**REQUIRED ACTION**
Each line from the line containing "parzialmente allo sfondo." through the last line of the entries is to be reproduced exactly as it stands.

★ ★ ★ ★ ★

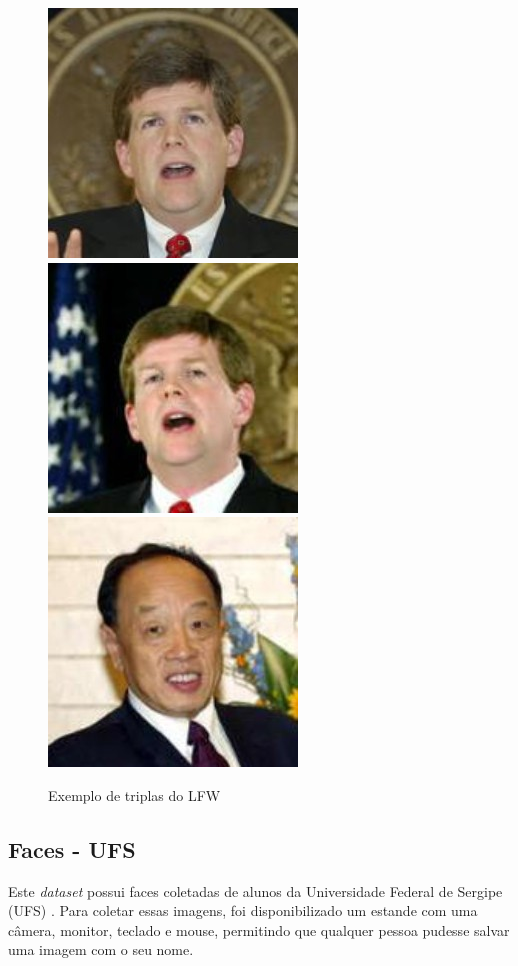 \begin{figure}[htb]
	\begin{center}
		\includegraphics[scale=0.5]{Imagens/exemplo_triplet_01}
		\includegraphics[scale=0.5]{Imagens/exemplo_triplet_02}
		\includegraphics[scale=0.5]{Imagens/exemplo_triplet_03}
	\end{center}
	\caption{\label{exemplo_dataset_lfw}Exemplo de triplas do LFW}
\end{figure}

\subsection{Faces - UFS}\label{subsec_dataset_faces_ufs}
Este \textit{dataset} possui faces coletadas de alunos da Universidade Federal de Sergipe (UFS) \cite{leandro}.
Para coletar essas imagens, foi disponibilizado um estande com uma câmera, monitor, teclado e mouse, permitindo
que qualquer pessoa pudesse salvar uma imagem com o seu nome.

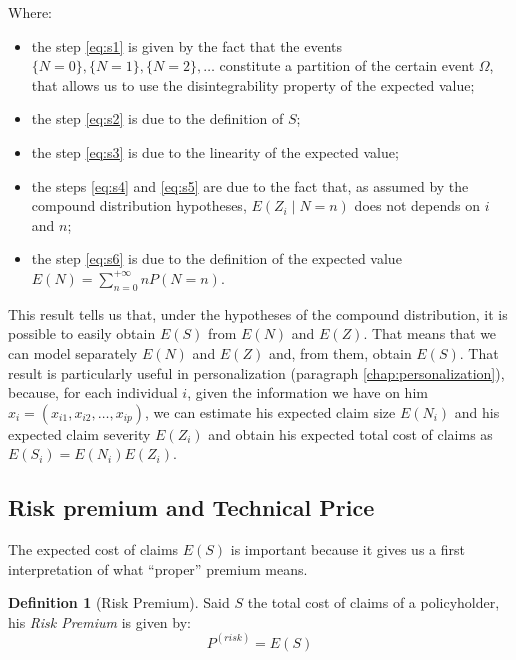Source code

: \documentclass[a4paper, nobind]{templates/ociamthesis}
\providecommand{\tightlist}{%
  \setlength{\itemsep}{0pt}\setlength{\parskip}{0pt}}
\theoremstyle{definition}
\newtheorem{definition}{Definition}[chapter]
\theoremstyle{definition}
\theoremstyle{definition}
\theoremstyle{remark}
\begin{document}
Where:

\begin{itemize}
\tightlist
\item
  the step \eqref{eq:s1} is given by the fact that the events \(\{N=0\}, \{N=1\}, \{N=2\}, \dots\) constitute a partition of the certain event \(\Omega\), that allows us to use the disintegrability property of the expected value;
\item
  the step \eqref{eq:s2} is due to the definition of \(S\);
\item
  the step \eqref{eq:s3} is due to the linearity of the expected value;
\item
  the steps \eqref{eq:s4} and \eqref{eq:s5} are due to the fact that, as assumed by the compound distribution hypotheses, \(E\left( Z_i \middle| N = n \right)\) does not depends on \(i\) and \(n\);
\item
  the step \eqref{eq:s6} is due to the definition of the expected value \(E(N)=\sum_{n=0}^{+\infty}{n P(N=n)}\).
\end{itemize}

This result tells us that, under the hypotheses of the compound distribution, it is possible to easily obtain \(E(S)\) from \(E(N)\) and \(E(Z)\). That means that we can model separately \(E(N)\) and \(E(Z)\) and, from them, obtain \(E(S)\). That result is particularly useful in personalization (paragraph \ref{chap:personalization}), because, for each individual \(i\), given the information we have on him \(x_i=(x_{i1}, x_{i2}, \dots, x_{ip})\), we can estimate his expected claim size \(E(N_i)\) and his expected claim severity \(E(Z_i)\) and obtain his expected total cost of claims as \(E(S_i) = E(N_i) E(Z_i)\).

\hypertarget{risk-premium-and-technical-price}{%
\subsection{Risk premium and Technical Price}\label{risk-premium-and-technical-price}}

The expected cost of claims \(E(S)\) is important because it gives us a first interpretation of what ``proper'' premium means.

\begin{definition}[Risk Premium]
\label{def:risk-premium} \iffalse (Risk Premium) \fi{} Said \(S\) the total cost of claims of a policyholder, his \emph{Risk Premium} is given by:
\[
P^{(risk)} = E(S)
\]
\end{definition}
\end{document}
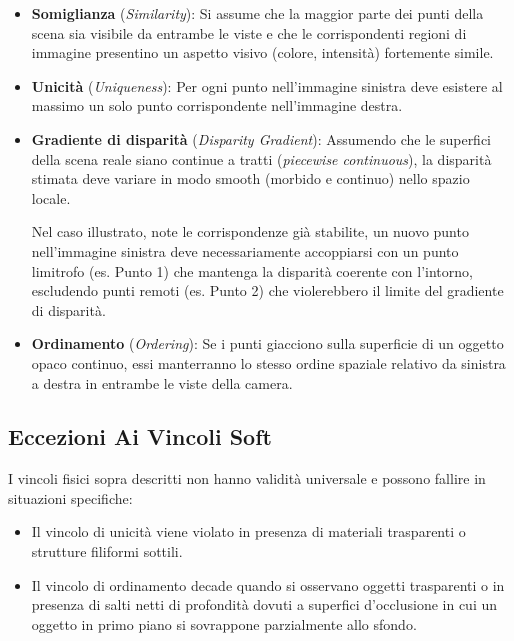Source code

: ﻿\documentclass[11pt, a4paper]{article}
\begin{document}
\begin{itemize}
    \item \textbf{Somiglianza} (\emph{Similarity}): Si assume che la maggior parte dei punti della scena sia visibile da entrambe le viste e che le corrispondenti regioni di immagine presentino un aspetto visivo (colore, intensità) fortemente simile.
    \item \textbf{Unicità} (\emph{Uniqueness}): Per ogni punto nell'immagine sinistra deve esistere al massimo un solo punto corrispondente nell'immagine destra.


    \item \textbf{Gradiente di disparità} (\emph{Disparity Gradient}): Assumendo che le superfici della scena reale siano continue a tratti (\emph{piecewise continuous}), la disparità stimata deve variare in modo smooth (morbido e continuo) nello spazio locale.


    Nel caso illustrato, note le corrispondenze già stabilite, un nuovo punto nell'immagine sinistra deve necessariamente accoppiarsi con un punto limitrofo (es. Punto 1) che mantenga la disparità coerente con l'intorno, escludendo punti remoti (es. Punto 2) che violerebbero il limite del gradiente di disparità.

    \item \textbf{Ordinamento} (\emph{Ordering}): Se i punti giacciono sulla superficie di un oggetto opaco continuo, essi manterranno lo stesso ordine spaziale relativo da sinistra a destra in entrambe le viste della camera.

\end{itemize}

\subsection{Eccezioni Ai Vincoli Soft}

I vincoli fisici sopra descritti non hanno validità universale e possono fallire in situazioni specifiche:
\begin{itemize}
    \item Il vincolo di unicità viene violato in presenza di materiali trasparenti o strutture filiformi sottili.
    \item Il vincolo di ordinamento decade quando si osservano oggetti trasparenti o in presenza di salti netti di profondità dovuti a superfici d'occlusione in cui un oggetto in primo piano si sovrappone parzialmente allo sfondo.
\end{itemize}
\end{document}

★ ★ ★ ★ ★

**RESPONSE**
    \item Il vincolo di ordinamento decade quando si osservano oggetti trasparenti o in presenza di salti netti di profondità dovuti a superfici d'occlusione in cui un oggetto in primo piano si sovrappone parzialmente allo sfondo.
\end{itemize}
\end{document}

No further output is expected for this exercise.